*** DATA IN THIS EXERCISE ***

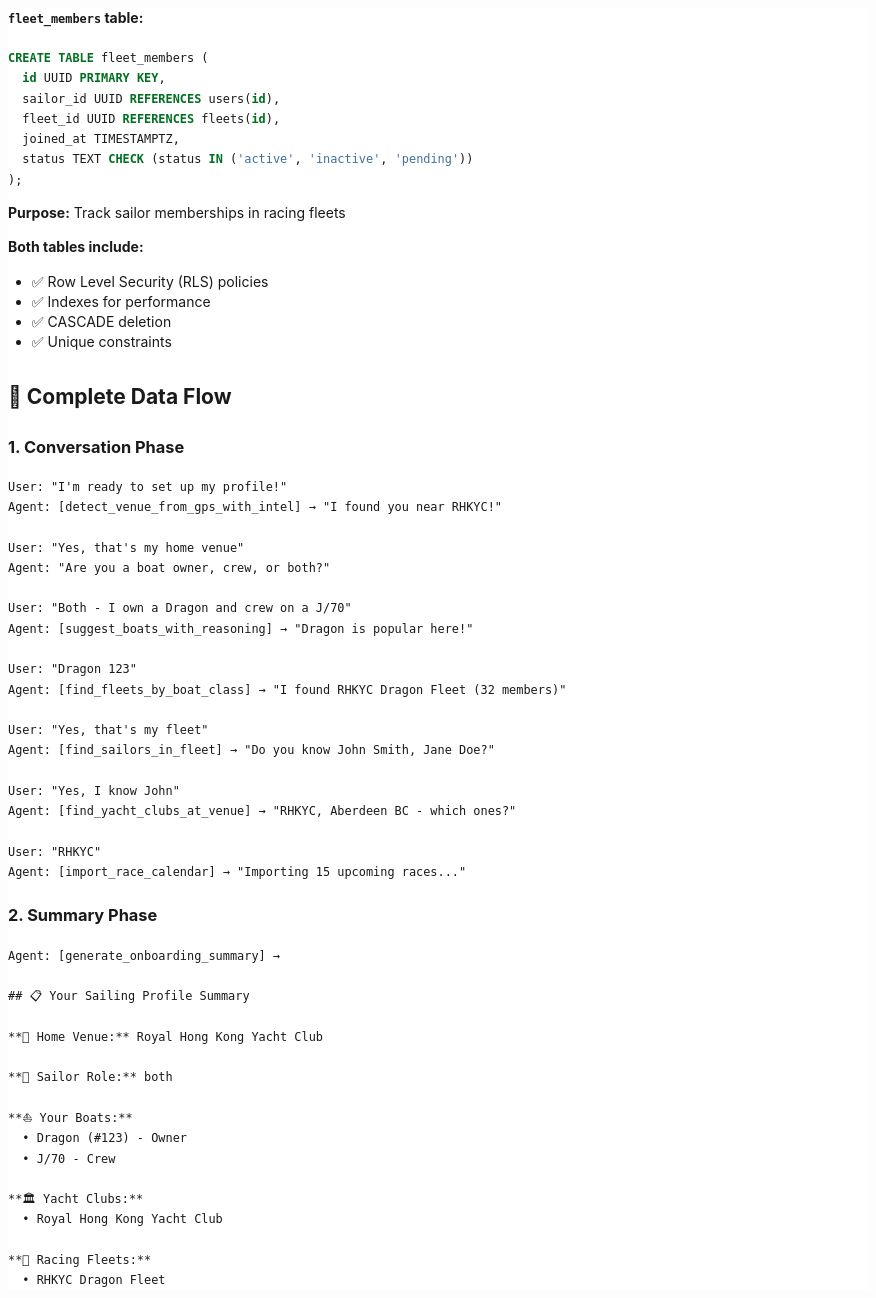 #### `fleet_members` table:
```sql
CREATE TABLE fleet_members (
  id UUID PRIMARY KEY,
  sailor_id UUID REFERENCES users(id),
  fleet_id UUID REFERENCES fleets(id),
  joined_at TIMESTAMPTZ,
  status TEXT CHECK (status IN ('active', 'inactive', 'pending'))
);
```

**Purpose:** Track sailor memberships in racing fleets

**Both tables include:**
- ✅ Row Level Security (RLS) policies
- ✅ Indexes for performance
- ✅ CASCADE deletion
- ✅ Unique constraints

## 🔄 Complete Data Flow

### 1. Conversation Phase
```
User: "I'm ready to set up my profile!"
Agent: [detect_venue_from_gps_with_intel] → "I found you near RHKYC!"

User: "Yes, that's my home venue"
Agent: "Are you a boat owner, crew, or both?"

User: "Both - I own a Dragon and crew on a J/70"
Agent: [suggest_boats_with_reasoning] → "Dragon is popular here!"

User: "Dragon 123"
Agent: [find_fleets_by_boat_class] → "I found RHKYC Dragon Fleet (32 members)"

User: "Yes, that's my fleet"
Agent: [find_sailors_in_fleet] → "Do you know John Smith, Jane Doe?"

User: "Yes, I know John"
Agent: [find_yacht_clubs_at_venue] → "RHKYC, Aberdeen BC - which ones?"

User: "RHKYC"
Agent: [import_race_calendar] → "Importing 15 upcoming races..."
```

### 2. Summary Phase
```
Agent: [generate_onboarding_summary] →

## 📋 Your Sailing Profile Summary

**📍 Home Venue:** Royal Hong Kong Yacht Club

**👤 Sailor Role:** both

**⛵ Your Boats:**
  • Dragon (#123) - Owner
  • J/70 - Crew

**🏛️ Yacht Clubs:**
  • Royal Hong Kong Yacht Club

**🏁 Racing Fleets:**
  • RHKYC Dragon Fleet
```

***

● ACTIVITY
Go through the listing and copy each line that includes the string "Kong".

● FINISHED EXERCISE
**📍 Home Venue:** Royal Hong Kong Yacht Club
  • Royal Hong Kong Yacht Club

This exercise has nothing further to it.